INFORMATION GIVEN Start Marker
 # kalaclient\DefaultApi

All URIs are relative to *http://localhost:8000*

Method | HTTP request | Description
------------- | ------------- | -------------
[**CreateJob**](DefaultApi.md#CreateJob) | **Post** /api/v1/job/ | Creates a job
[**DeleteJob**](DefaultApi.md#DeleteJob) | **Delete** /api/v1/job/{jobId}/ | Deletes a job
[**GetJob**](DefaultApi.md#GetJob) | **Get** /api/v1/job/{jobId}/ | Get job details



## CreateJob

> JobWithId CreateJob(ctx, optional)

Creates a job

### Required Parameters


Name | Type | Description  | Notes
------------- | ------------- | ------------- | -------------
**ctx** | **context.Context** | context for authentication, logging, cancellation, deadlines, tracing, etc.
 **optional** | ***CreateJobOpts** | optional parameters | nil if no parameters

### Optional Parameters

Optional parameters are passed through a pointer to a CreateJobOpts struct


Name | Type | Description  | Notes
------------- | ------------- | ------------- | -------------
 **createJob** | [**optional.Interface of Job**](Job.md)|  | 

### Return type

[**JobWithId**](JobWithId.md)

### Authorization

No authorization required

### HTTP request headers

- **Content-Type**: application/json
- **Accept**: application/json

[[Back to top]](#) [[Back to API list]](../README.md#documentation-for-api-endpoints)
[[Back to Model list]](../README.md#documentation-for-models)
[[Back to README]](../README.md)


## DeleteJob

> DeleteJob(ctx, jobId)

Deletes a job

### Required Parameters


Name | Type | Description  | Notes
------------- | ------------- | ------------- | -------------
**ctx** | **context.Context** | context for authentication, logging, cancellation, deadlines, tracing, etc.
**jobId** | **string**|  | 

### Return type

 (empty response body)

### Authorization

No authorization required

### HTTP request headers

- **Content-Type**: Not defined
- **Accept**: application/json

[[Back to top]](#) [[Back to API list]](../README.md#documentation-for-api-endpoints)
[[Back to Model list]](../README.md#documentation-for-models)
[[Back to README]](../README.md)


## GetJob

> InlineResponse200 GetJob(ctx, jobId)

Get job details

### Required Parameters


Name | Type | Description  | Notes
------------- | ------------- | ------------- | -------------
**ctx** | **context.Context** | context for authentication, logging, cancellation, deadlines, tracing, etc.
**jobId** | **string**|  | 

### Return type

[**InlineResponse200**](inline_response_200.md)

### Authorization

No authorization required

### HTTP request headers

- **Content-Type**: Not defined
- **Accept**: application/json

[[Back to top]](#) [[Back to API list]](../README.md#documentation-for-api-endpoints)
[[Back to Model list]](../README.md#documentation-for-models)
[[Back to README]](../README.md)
INFORMATION GIVEN End Marker
• _WORK REQUEST_: Write the data out once more, exactly as it was given.

• _WRITTEN REPLY_:
 # kalaclient\DefaultApi

All URIs are relative to *http://localhost:8000*

Method | HTTP request | Description
------------- | ------------- | -------------
[**CreateJob**](DefaultApi.md#CreateJob) | **Post** /api/v1/job/ | Creates a job
[**DeleteJob**](DefaultApi.md#DeleteJob) | **Delete** /api/v1/job/{jobId}/ | Deletes a job
[**GetJob**](DefaultApi.md#GetJob) | **Get** /api/v1/job/{jobId}/ | Get job details



## CreateJob

> JobWithId CreateJob(ctx, optional)

Creates a job

### Required Parameters


Name | Type | Description  | Notes
------------- | ------------- | ------------- | -------------
**ctx** | **context.Context** | context for authentication, logging, cancellation, deadlines, tracing, etc.
 **optional** | ***CreateJobOpts** | optional parameters | nil if no parameters

### Optional Parameters

Optional parameters are passed through a pointer to a CreateJobOpts struct


Name | Type | Description  | Notes
------------- | ------------- | ------------- | -------------
 **createJob** | [**optional.Interface of Job**](Job.md)|  | 

### Return type

[**JobWithId**](JobWithId.md)

### Authorization

No authorization required

### HTTP request headers

- **Content-Type**: application/json
- **Accept**: application/json

[[Back to top]](#) [[Back to API list]](../README.md#documentation-for-api-endpoints)
[[Back to Model list]](../README.md#documentation-for-models)
[[Back to README]](../README.md)


## DeleteJob

> DeleteJob(ctx, jobId)

Deletes a job

### Required Parameters


Name | Type | Description  | Notes
------------- | ------------- | ------------- | -------------
**ctx** | **context.Context** | context for authentication, logging, cancellation, deadlines, tracing, etc.
**jobId** | **string**|  | 

### Return type

 (empty response body)

### Authorization

No authorization required

### HTTP request headers

- **Content-Type**: Not defined
- **Accept**: application/json

[[Back to top]](#) [[Back to API list]](../README.md#documentation-for-api-endpoints)
[[Back to Model list]](../README.md#documentation-for-models)
[[Back to README]](../README.md)


## GetJob

> InlineResponse200 GetJob(ctx, jobId)

Get job details

### Required Parameters


Name | Type | Description  | Notes
------------- | ------------- | ------------- | -------------
**ctx** | **context.Context** | context for authentication, logging, cancellation, deadlines, tracing, etc.
**jobId** | **string**|  | 

### Return type

[**InlineResponse200**](inline_response_200.md)

### Authorization

No authorization required

### HTTP request headers

- **Content-Type**: Not defined
- **Accept**: application/json

[[Back to top]](#) [[Back to API list]](../README.md#documentation-for-api-endpoints)
[[Back to Model list]](../README.md#documentation-for-models)
[[Back to README]](../README.md)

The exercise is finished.